Twilight of the Gods
by Christopher Bulis


Publisher: Virgin
ISBN: 0 426 20480 8

     

    BASIC PLOT
    The Doctor returns to Vortis and discovers the Menoptera have been made into slaves.

    DOCTOR
    Second.

    COMPANIONS
    Jamie and Victoria.

    MATERIALISATION CIRCUIT
    The surface of Vortis, many generations after The Web Planet (page 29).

    The void inside Vortis (page 243).

    The surface again (we don't actually see this, but the Doctor leaves Victoria with a homing beacon and at the end they say farewell to the natives and leave in the TARDIS, so it must have rematerialised there).

    PREPARATORY READING
    This is a sequel to The Web Planet.

    CONTINUITY REFERENCES
    Pg 15 "He had actually worn one himself, he had recounted modestly, when the TARDIS had travelled into the future to the surface of the moon and he'd first encountered the Cybermen." The Moonbase.

    Pg 16 "That was before they had fallen under Maxtible's power, and become in turn tools of those terrible Dalek creatures." Evil of the Daleks.

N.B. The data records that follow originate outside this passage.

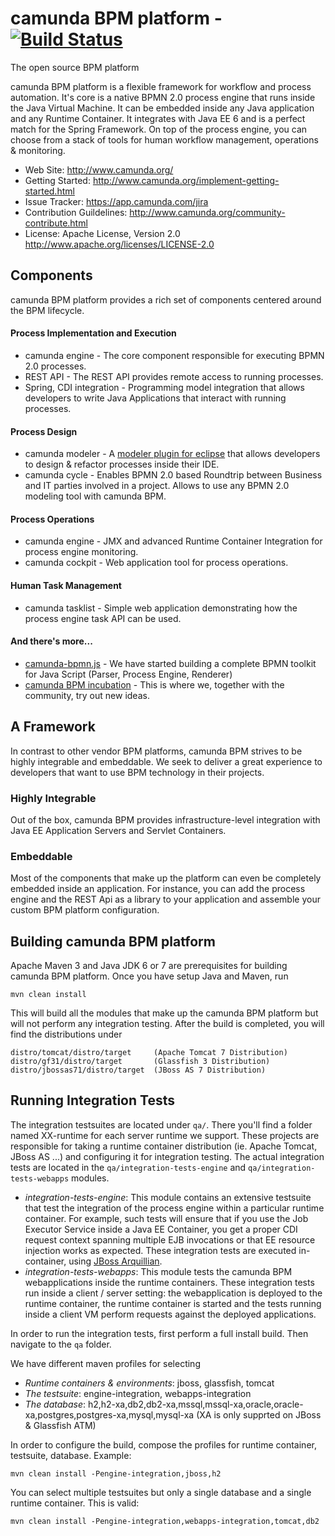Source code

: camunda BPM platform - [![Build Status](https://buildhive.cloudbees.com/job/camunda/job/camunda-bpm-platform/badge/icon)](https://buildhive.cloudbees.com/job/camunda/job/camunda-bpm-platform/)
====================

The open source BPM platform

camunda BPM platform is a flexible framework for workflow and process automation. It's core is a native BPMN 2.0 process engine that runs inside the Java Virtual Machine. It can be embedded inside any Java application and any Runtime Container. It integrates with Java EE 6 and is a perfect match for the Spring Framework. On top of the process engine, you can choose from a stack of tools for human workflow management, operations & monitoring.

* Web Site: http://www.camunda.org/
* Getting Started: http://www.camunda.org/implement-getting-started.html
* Issue Tracker: https://app.camunda.com/jira
* Contribution Guildelines: http://www.camunda.org/community-contribute.html
* License: Apache License, Version 2.0  http://www.apache.org/licenses/LICENSE-2.0

Components
----------

camunda BPM platform provides a rich set of components centered around the BPM lifecycle. 

#### Process Implementation and Execution
 * camunda engine - The core component responsible for executing BPMN 2.0 processes.
 * REST API - The REST API provides remote access to running processes.
 * Spring, CDI integration - Programming model integration that allows developers to write Java Applications that interact with running processes.

#### Process Design
 * camunda modeler - A [modeler plugin for eclipse](https://github.com/camunda/camunda-modeler) that allows developers to design & refactor processes inside their IDE.
 * camunda cycle - Enables BPMN 2.0 based Roundtrip between Business and IT parties involved in a project. Allows to use any BPMN 2.0 modeling tool with camunda BPM.

#### Process Operations
 * camunda engine - JMX and advanced Runtime Container Integration for process engine monitoring.
 * camunda cockpit - Web application tool for process operations.

#### Human Task Management
 * camunda tasklist - Simple web application demonstrating how the process engine task API can be used.
 
#### And there's more...

 * [camunda-bpmn.js](https://github.com/camunda/camunda-bpmn.js) - We have started building a complete BPMN toolkit for Java Script (Parser, Process Engine, Renderer)
 * [camunda BPM incubation](https://github.com/camunda/camunda-bpm-incubation) - This is where we, together with the community, try out new ideas.


A Framework
----------
In contrast to other vendor BPM platforms, camunda BPM strives to be highly integrable and embeddable. We seek to deliver a great experience to developers that want to use BPM technology in their projects.

### Highly Integrable
Out of the box, camunda BPM provides infrastructure-level integration with Java EE Application Servers and Servlet Containers.

### Embeddable
Most of the components that make up the platform can even be completely embedded inside an application. For instance, you can add the process engine and the REST Api as a library to your application and assemble your custom BPM platform configuration.


Building camunda BPM platform
----------
Apache Maven 3 and Java JDK 6 or 7 are prerequisites for building camunda BPM platform. Once you have setup Java and Maven, run

    mvn clean install

This will build all the modules that make up the camunda BPM platform but will not perform any integration testing. After the build is completed, you will find the distributions under

    distro/tomcat/distro/target     (Apache Tomcat 7 Distribution)
    distro/gf31/distro/target       (Glassfish 3 Distribution)
    distro/jbossas71/distro/target  (JBoss AS 7 Distribution)

Running Integration Tests
----------
The integration testsuites are located under `qa/`. There you'll find a folder named XX-runtime for each server runtime we support. These projects are responsible for taking a runtime container distribution (ie. Apache Tomcat, JBoss AS ...) and configuring it for integration testing. The actual integration tests are located in the `qa/integration-tests-engine` and `qa/integration-tests-webapps` modules. 
 * *integration-tests-engine*: This module contains an extensive testsuite that test the integration of the process engine within a particular runtime container. For example, such tests will ensure that if you use the Job Executor Service inside a Java EE Container, you get a proper CDI request context spanning multiple EJB invocations or that EE resource injection works as expected. These integration tests are executed in-container, using [JBoss Arquillian](http://arquillian.org/).
 * *integration-tests-webapps*: This module tests the camunda BPM webapplications inside the runtime containers. These integration tests run inside a client / server setting: the webapplication is deployed to the runtime container, the runtime container is started and the tests running inside a client VM perform requests against the deployed applications.

In order to run the integration tests, first perform a full install build. Then navigate to the `qa` folder. 

We have different maven profiles for selecting 
* *Runtime containers & environments*: jboss, glassfish, tomcat
* *The testsuite*: engine-integration, webapps-integration
* *The database*: h2,h2-xa,db2,db2-xa,mssql,mssql-xa,oracle,oracle-xa,postgres,postgres-xa,mysql,mysql-xa (XA is only supprted on JBoss & Glassfish ATM)

In order to configure the build, compose the profiles for runtime container, testsuite, database. Example:

    mvn clean install -Pengine-integration,jboss,h2
    
You can select multiple testsuites but only a single database and a single runtime container. This is valid:

    mvn clean install -Pengine-integration,webapps-integration,tomcat,db2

    Pg 64 "The evil Animus, part spider part plant, which had tried to absorb all life on Vortis into its planetwide web, was defeated, though at great cost." The Web Planet.

    Pg 66 "During the struggle with the Animus a stranger came to Vortis with three companions of his kind." The Web Planet.

    Pg 73 "With our TARDIS also released from the Animus's hold, I and my good friends Ian, Barbara and Vicki left to continue our travels once more." The Web Planet.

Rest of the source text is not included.